# Try it
Among the lines of the records, please find those that contain the word "Croston" and copy them.
━━━━
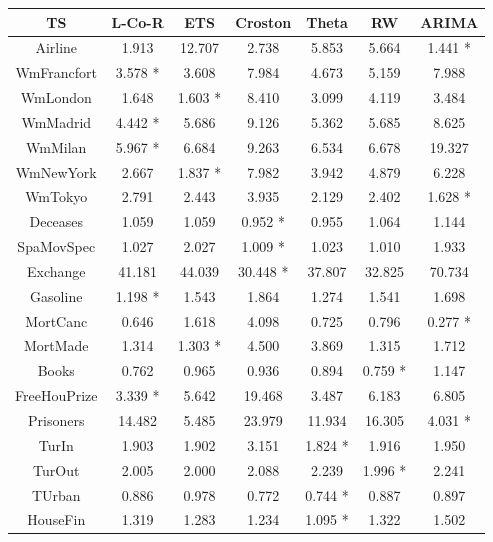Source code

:\documentclass[a4paper,twoside]{article}
\newcommand{\metodo}{L-Co-R}
\begin{document}
\begin{table*}[h]
\caption{Results of the methods {\metodo}, ETS, Croston, Theta, RW, and ARIMA, with respect to MASE. Best result per database is marked with character *.}
\label{tab:resultsMASE}
\centering
\begin{tabular}{|c|c|c|c|c|c|c|}
  \hline
  TS & {\metodo} & ETS & Croston & Theta & RW & ARIMA \\
  \hline Airline	&	1.913	&	12.707	&	2.738	&	5.853	&	5.664	&	1.441 *\\
  \hline WmFrancfort	&	3.578 *	&	3.608	&	7.984	&	4.673	&	5.159	&	7.988\\
  \hline WmLondon	&	1.648	&	1.603 *	&	8.410	&	3.099	&	4.119	&	3.484\\
  \hline WmMadrid	&	4.442 *	&	5.686	&	9.126	&	5.362	&	5.685	&	8.625\\
  \hline WmMilan	&	5.967 *	&	6.684	&	9.263	&	6.534	&	6.678	&	19.327\\
  \hline WmNewYork	&	2.667	&	1.837 *	&	7.982	&	3.942	&	4.879	&	6.228\\
  \hline WmTokyo	&	2.791	&	2.443	&	3.935	&	2.129	&	2.402	&	1.628 *\\
  \hline Deceases	&	1.059	&	1.059	&	0.952 *	&	0.955	&	1.064	&	1.144\\
  \hline SpaMovSpec	&	1.027	&	2.027	&	1.009 *	&	1.023	&	1.010	&	1.933\\
  \hline Exchange	&	41.181	&	44.039	&	30.448 *	&	37.807	&	32.825	&	70.734\\
  \hline Gasoline	&	1.198 *	&	1.543	&	1.864	&	1.274	&	1.541	&	1.698\\
  \hline MortCanc	&	0.646	&	1.618	&	4.098	&	0.725	&	0.796	&	0.277 *\\
  \hline MortMade	&	1.314	&	1.303 *	&	4.500	&	3.869	&	1.315	&	1.712\\
  \hline Books	&	0.762	&	0.965	&	0.936	&	0.894	&	0.759 *	&	1.147\\
  \hline FreeHouPrize	&	3.339 *	&	5.642	&	19.468	&	3.487	&	6.183	&	6.805\\
  \hline Prisoners	&	14.482	&	5.485	&	23.979	&	11.934	&	16.305	&	4.031 *\\
  \hline TurIn	&	1.903	&	1.902	&	3.151	&	1.824 *	&	1.916	&	1.950\\
  \hline TurOut	&	2.005	&	2.000	&	2.088	&	2.239	&	1.996 *	&	2.241\\
  \hline TUrban	&	0.886	&	0.978	&	0.772	&	0.744 *	&	0.887	&	0.897\\
  \hline HouseFin	&	1.319	&	1.283	&	1.234	&	1.095 *	&	1.322	&	1.502\\
  \hline
\end{tabular}
\end{table*}
\end{document}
━━━━
# Response to this task
\caption{Results of the methods {\metodo}, ETS, Croston, Theta, RW, and ARIMA, with respect to MASE. Best result per database is marked with character *.}
  TS & {\metodo} & ETS & Croston & Theta & RW & ARIMA \\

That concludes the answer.